12 comments to Red sail on the river

  • ernest young

    Come back Andy – all is forgiven…

  • That power station is such an aesthetically unpleasing building!

    I thought the 30′s was great with art deco!!

  • I do not agree, Chris. I think it is an art deco marvel and I hope the current redevelopment will restore it to some of its former magnificence.

  • ernest young

    You mean as sort of ‘art deco’ phallic symbolism?

    Or more as ‘communal architechture’, remindful of the generic, bleak LCC style?

  • Pete(Detroit)

    Isn’t that the building featured on the “Animals” album cover, (Pink Floyd, if I need to add the group)

  • Joe

    You also don’t see things that remind you of Pink Floyd either.

  • Pete… yes

    ernest young… but the only thing I actually like about the ‘golden age of totalitarianism’ is the architecture. There is a marvellous fascistic grandeur to Battersea Power Station.

  • ernest young

    As a child, growing up in London, I found the standardised LCC architechture, not only of buildings, but of almost every item of street and park furniture, to be rather intimidating.

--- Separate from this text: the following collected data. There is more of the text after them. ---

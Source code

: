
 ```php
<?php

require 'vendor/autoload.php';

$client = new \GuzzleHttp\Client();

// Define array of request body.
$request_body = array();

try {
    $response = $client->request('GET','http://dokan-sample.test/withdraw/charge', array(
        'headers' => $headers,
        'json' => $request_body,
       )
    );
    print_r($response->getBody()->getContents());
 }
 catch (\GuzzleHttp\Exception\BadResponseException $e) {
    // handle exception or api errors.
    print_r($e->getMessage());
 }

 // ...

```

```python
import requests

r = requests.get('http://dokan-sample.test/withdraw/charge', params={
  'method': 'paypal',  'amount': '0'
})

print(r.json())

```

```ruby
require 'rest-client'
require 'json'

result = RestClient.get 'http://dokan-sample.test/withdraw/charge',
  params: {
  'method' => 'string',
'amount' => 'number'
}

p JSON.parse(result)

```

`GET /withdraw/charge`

    At that age, I was more aware of the parks – of course, – and even I then found the solid, standardised feel of the LCC ‘environment’ to be cheerless and drab, well designed though it may have been. They even had the standard ‘Parkie’, with his brown suit, complete with waistcoat and trilby, and as pompously officious as any traffic warden.

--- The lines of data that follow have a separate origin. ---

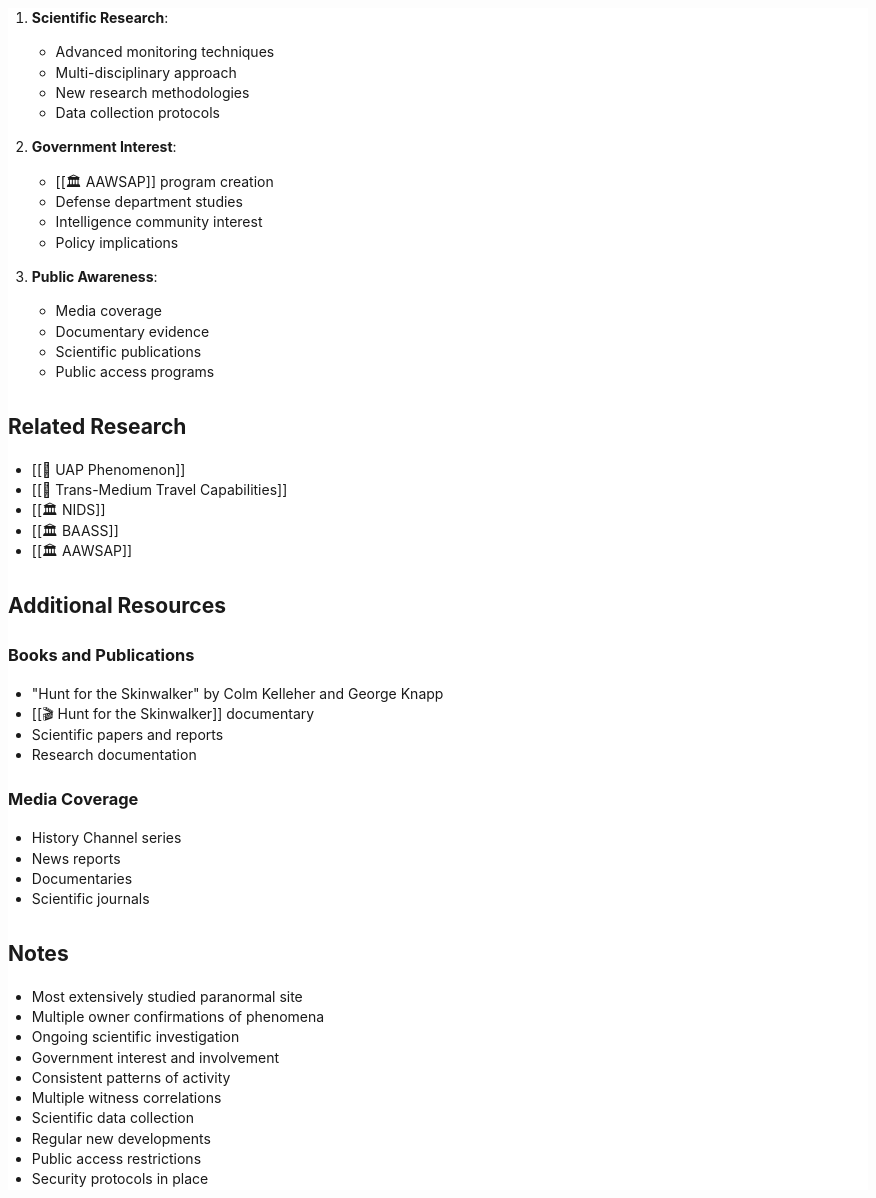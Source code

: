 1. **Scientific Research**:
   - Advanced monitoring techniques
   - Multi-disciplinary approach
   - New research methodologies
   - Data collection protocols

2. **Government Interest**:
   - [[🏛️ AAWSAP]] program creation
   - Defense department studies
   - Intelligence community interest
   - Policy implications

3. **Public Awareness**:
   - Media coverage
   - Documentary evidence
   - Scientific publications
   - Public access programs

## Related Research

- [[🔭 UAP Phenomenon]]
- [[🔭 Trans-Medium Travel Capabilities]]
- [[🏛️ NIDS]]
- [[🏛️ BAASS]]
- [[🏛️ AAWSAP]]

## Additional Resources

### Books and Publications

- "Hunt for the Skinwalker" by Colm Kelleher and George Knapp
- [[🎬 Hunt for the Skinwalker]] documentary
- Scientific papers and reports
- Research documentation

### Media Coverage

- History Channel series
- News reports
- Documentaries
- Scientific journals

## Notes

- Most extensively studied paranormal site
- Multiple owner confirmations of phenomena
- Ongoing scientific investigation
- Government interest and involvement
- Consistent patterns of activity
- Multiple witness correlations
- Scientific data collection
- Regular new developments
- Public access restrictions
- Security protocols in place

    There was a very distinct feel about an LCC governed area, and although I did not know it at the time, it seems to have set the standard by which a socialist controlled district could be recognised.

    The one shining light of design, of that era, and I am not too sure that it had anything to do with the LCC, was the basic style of the Underground system. The newer, purpose built stations, giving an immediate feeling of having been designed from ‘top-to-bottom’, by a communal entity, but then I suppose that was more an effect of the art deco style, than any bureaucratic design effort.

    All really beside the point, the old Battersea Power station, is, and always has been an eye-sore. Whether seen from the rail tracks to the west, or the streets from the south and east, the one ‘almost acceptable’ view is from the north, across the river. Up close it is little more than a dilapidated pile of bricks. A monument to the several failed entrepreneurs, who have lost out, trying to make a silk purse purse, out of this very old sow’s ear.

    Certainly a big pile of masonry, but that surely should not prevent demolition.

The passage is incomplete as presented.